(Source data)
+++

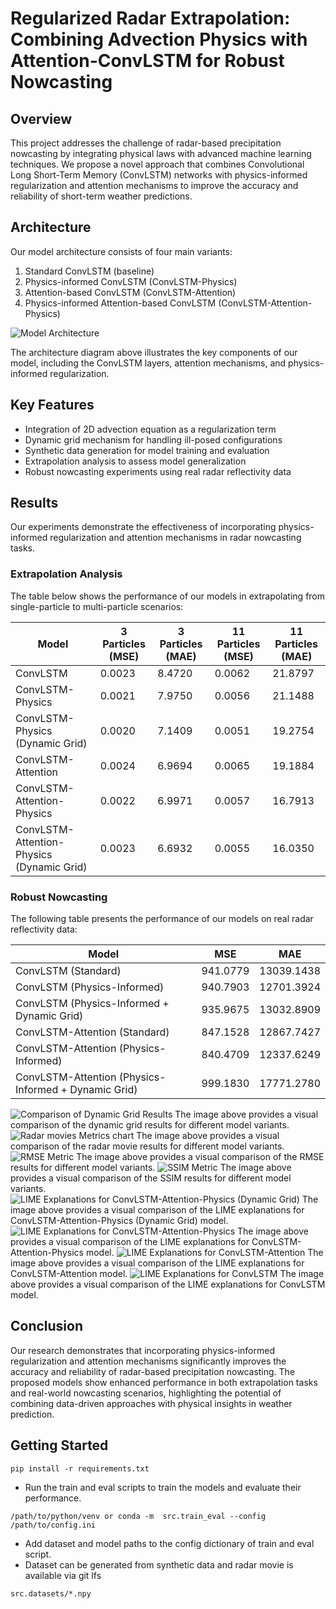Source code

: # Regularized Radar Extrapolation: Combining Advection Physics with Attention-ConvLSTM for Robust Nowcasting

## Overview

This project addresses the challenge of radar-based precipitation nowcasting by integrating physical laws with advanced machine learning techniques. We propose a novel approach that combines Convolutional Long Short-Term Memory (ConvLSTM) networks with physics-informed regularization and attention mechanisms to improve the accuracy and reliability of short-term weather predictions.

## Architecture

Our model architecture consists of four main variants:

1. Standard ConvLSTM (baseline)
2. Physics-informed ConvLSTM (ConvLSTM-Physics)
3. Attention-based ConvLSTM (ConvLSTM-Attention)
4. Physics-informed Attention-based ConvLSTM (ConvLSTM-Attention-Physics)

![Model Architecture](arch.png)

The architecture diagram above illustrates the key components of our model, including the ConvLSTM layers, attention mechanisms, and physics-informed regularization.

## Key Features

- Integration of 2D advection equation as a regularization term
- Dynamic grid mechanism for handling ill-posed configurations
- Synthetic data generation for model training and evaluation
- Extrapolation analysis to assess model generalization
- Robust nowcasting experiments using real radar reflectivity data

## Results

Our experiments demonstrate the effectiveness of incorporating physics-informed regularization and attention mechanisms in radar nowcasting tasks.

### Extrapolation Analysis

The table below shows the performance of our models in extrapolating from single-particle to multi-particle scenarios:

| Model | 3 Particles (MSE) | 3 Particles (MAE) | 11 Particles (MSE) | 11 Particles (MAE) |
|-------|-------------------|-------------------|---------------------|---------------------|
| ConvLSTM | 0.0023 | 8.4720 | 0.0062 | 21.8797 |
| ConvLSTM-Physics | 0.0021 | 7.9750 | 0.0056 | 21.1488 |
| ConvLSTM-Physics (Dynamic Grid) | 0.0020 | 7.1409 | 0.0051 | 19.2754 |
| ConvLSTM-Attention | 0.0024 | 6.9694 | 0.0065 | 19.1884 |
| ConvLSTM-Attention-Physics | 0.0022 | 6.9971 | 0.0057 | 16.7913 |
| ConvLSTM-Attention-Physics (Dynamic Grid) | 0.0023 | 6.6932 | 0.0055 | 16.0350 |

### Robust Nowcasting

The following table presents the performance of our models on real radar reflectivity data:

| Model | MSE | MAE |
|-------|-----|-----|
| ConvLSTM (Standard) | 941.0779 | 13039.1438 |
| ConvLSTM (Physics-Informed) | 940.7903 | 12701.3924 |
| ConvLSTM (Physics-Informed + Dynamic Grid) | 935.9675 | 13032.8909 |
| ConvLSTM-Attention (Standard) | 847.1528 | 12867.7427 |
| ConvLSTM-Attention (Physics-Informed) | 840.4709 | 12337.6249 |
| ConvLSTM-Attention (Physics-Informed + Dynamic Grid) | 999.1830 | 17771.2780 |

![Comparison of Dynamic Grid Results](clr.png)
The image above provides a visual comparison of the dynamic grid results for different model variants.
![Radar movies Metrics chart](radar_chart_with_scatter.png)
The image above provides a visual comparison of the radar movie results for different model variants.
![RMSE Metric](mse_comparison_candlestick.png)
The image above provides a visual comparison of the RMSE results for different model variants.
![SSIM Metric](ssim_comparison_candlestick.png)
The image above provides a visual comparison of the SSIM results for different model variants.
![LIME Explanations for ConvLSTM-Attention-Physics (Dynamic Grid)](detailed_lime_explanations_convlstm_atn_phys_physics_dynamic_grid.png)
The image above provides a visual comparison of the LIME explanations for ConvLSTM-Attention-Physics (Dynamic Grid) model.
![LIME Explanations for ConvLSTM-Attention-Physics](lime_explanations_convlstm_atn_phys_physics.png)
The image above provides a visual comparison of the LIME explanations for ConvLSTM-Attention-Physics model.
![LIME Explanations for ConvLSTM-Attention](lime_explanations_convlstm_atn.png)
The image above provides a visual comparison of the LIME explanations for ConvLSTM-Attention model.
![LIME Explanations for ConvLSTM](detailed_lime_explanations_convlstm_standard.png)
The image above provides a visual comparison of the LIME explanations for ConvLSTM model.


## Conclusion

Our research demonstrates that incorporating physics-informed regularization and attention mechanisms significantly improves the accuracy and reliability of radar-based precipitation nowcasting. The proposed models show enhanced performance in both extrapolation tasks and real-world nowcasting scenarios, highlighting the potential of combining data-driven approaches with physical insights in weather prediction.

## Getting Started

```
pip install -r requirements.txt

```
- Run the train and eval scripts to train the models and evaluate their performance.
```
/path/to/python/venv or conda -m  src.train_eval --config /path/to/config.ini
```
- Add dataset and model paths to the config dictionary of train and eval script.
- Dataset can be generated from synthetic data and radar movie is available via git lfs
```
src.datasets/*.npy
```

+++

■ Work order
In the copy, include no pictures; transcribe every record above verbatim.

■ Problem solution
Source code

: # Regularized Radar Extrapolation: Combining Advection Physics with Attention-ConvLSTM for Robust Nowcasting

## Overview

This project addresses the challenge of radar-based precipitation nowcasting by integrating physical laws with advanced machine learning techniques. We propose a novel approach that combines Convolutional Long Short-Term Memory (ConvLSTM) networks with physics-informed regularization and attention mechanisms to improve the accuracy and reliability of short-term weather predictions.

## Architecture

Our model architecture consists of four main variants:

1. Standard ConvLSTM (baseline)
2. Physics-informed ConvLSTM (ConvLSTM-Physics)
3. Attention-based ConvLSTM (ConvLSTM-Attention)
4. Physics-informed Attention-based ConvLSTM (ConvLSTM-Attention-Physics)

![Model Architecture](arch.png)

The architecture diagram above illustrates the key components of our model, including the ConvLSTM layers, attention mechanisms, and physics-informed regularization.

## Key Features

- Integration of 2D advection equation as a regularization term
- Dynamic grid mechanism for handling ill-posed configurations
- Synthetic data generation for model training and evaluation
- Extrapolation analysis to assess model generalization
- Robust nowcasting experiments using real radar reflectivity data

## Results

Our experiments demonstrate the effectiveness of incorporating physics-informed regularization and attention mechanisms in radar nowcasting tasks.

### Extrapolation Analysis

The table below shows the performance of our models in extrapolating from single-particle to multi-particle scenarios:

| Model | 3 Particles (MSE) | 3 Particles (MAE) | 11 Particles (MSE) | 11 Particles (MAE) |
|-------|-------------------|-------------------|---------------------|---------------------|
| ConvLSTM | 0.0023 | 8.4720 | 0.0062 | 21.8797 |
| ConvLSTM-Physics | 0.0021 | 7.9750 | 0.0056 | 21.1488 |
| ConvLSTM-Physics (Dynamic Grid) | 0.0020 | 7.1409 | 0.0051 | 19.2754 |
| ConvLSTM-Attention | 0.0024 | 6.9694 | 0.0065 | 19.1884 |
| ConvLSTM-Attention-Physics | 0.0022 | 6.9971 | 0.0057 | 16.7913 |
| ConvLSTM-Attention-Physics (Dynamic Grid) | 0.0023 | 6.6932 | 0.0055 | 16.0350 |

### Robust Nowcasting

The following table presents the performance of our models on real radar reflectivity data:

| Model | MSE | MAE |
|-------|-----|-----|
| ConvLSTM (Standard) | 941.0779 | 13039.1438 |
| ConvLSTM (Physics-Informed) | 940.7903 | 12701.3924 |
| ConvLSTM (Physics-Informed + Dynamic Grid) | 935.9675 | 13032.8909 |
| ConvLSTM-Attention (Standard) | 847.1528 | 12867.7427 |
| ConvLSTM-Attention (Physics-Informed) | 840.4709 | 12337.6249 |
| ConvLSTM-Attention (Physics-Informed + Dynamic Grid) | 999.1830 | 17771.2780 |

![Comparison of Dynamic Grid Results](clr.png)
The image above provides a visual comparison of the dynamic grid results for different model variants.
![Radar movies Metrics chart](radar_chart_with_scatter.png)
The image above provides a visual comparison of the radar movie results for different model variants.
![RMSE Metric](mse_comparison_candlestick.png)
The image above provides a visual comparison of the RMSE results for different model variants.
![SSIM Metric](ssim_comparison_candlestick.png)
The image above provides a visual comparison of the SSIM results for different model variants.
![LIME Explanations for ConvLSTM-Attention-Physics (Dynamic Grid)](detailed_lime_explanations_convlstm_atn_phys_physics_dynamic_grid.png)
The image above provides a visual comparison of the LIME explanations for ConvLSTM-Attention-Physics (Dynamic Grid) model.
![LIME Explanations for ConvLSTM-Attention-Physics](lime_explanations_convlstm_atn_phys_physics.png)
The image above provides a visual comparison of the LIME explanations for ConvLSTM-Attention-Physics model.
![LIME Explanations for ConvLSTM-Attention](lime_explanations_convlstm_atn.png)
The image above provides a visual comparison of the LIME explanations for ConvLSTM-Attention model.
![LIME Explanations for ConvLSTM](detailed_lime_explanations_convlstm_standard.png)
The image above provides a visual comparison of the LIME explanations for ConvLSTM model.


## Conclusion

Our research demonstrates that incorporating physics-informed regularization and attention mechanisms significantly improves the accuracy and reliability of radar-based precipitation nowcasting. The proposed models show enhanced performance in both extrapolation tasks and real-world nowcasting scenarios, highlighting the potential of combining data-driven approaches with physical insights in weather prediction.

## Getting Started

```
pip install -r requirements.txt

```
- Run the train and eval scripts to train the models and evaluate their performance.
```
/path/to/python/venv or conda -m  src.train_eval --config /path/to/config.ini
```
- Add dataset and model paths to the config dictionary of train and eval script.
- Dataset can be generated from synthetic data and radar movie is available via git lfs
```
src.datasets/*.npy
```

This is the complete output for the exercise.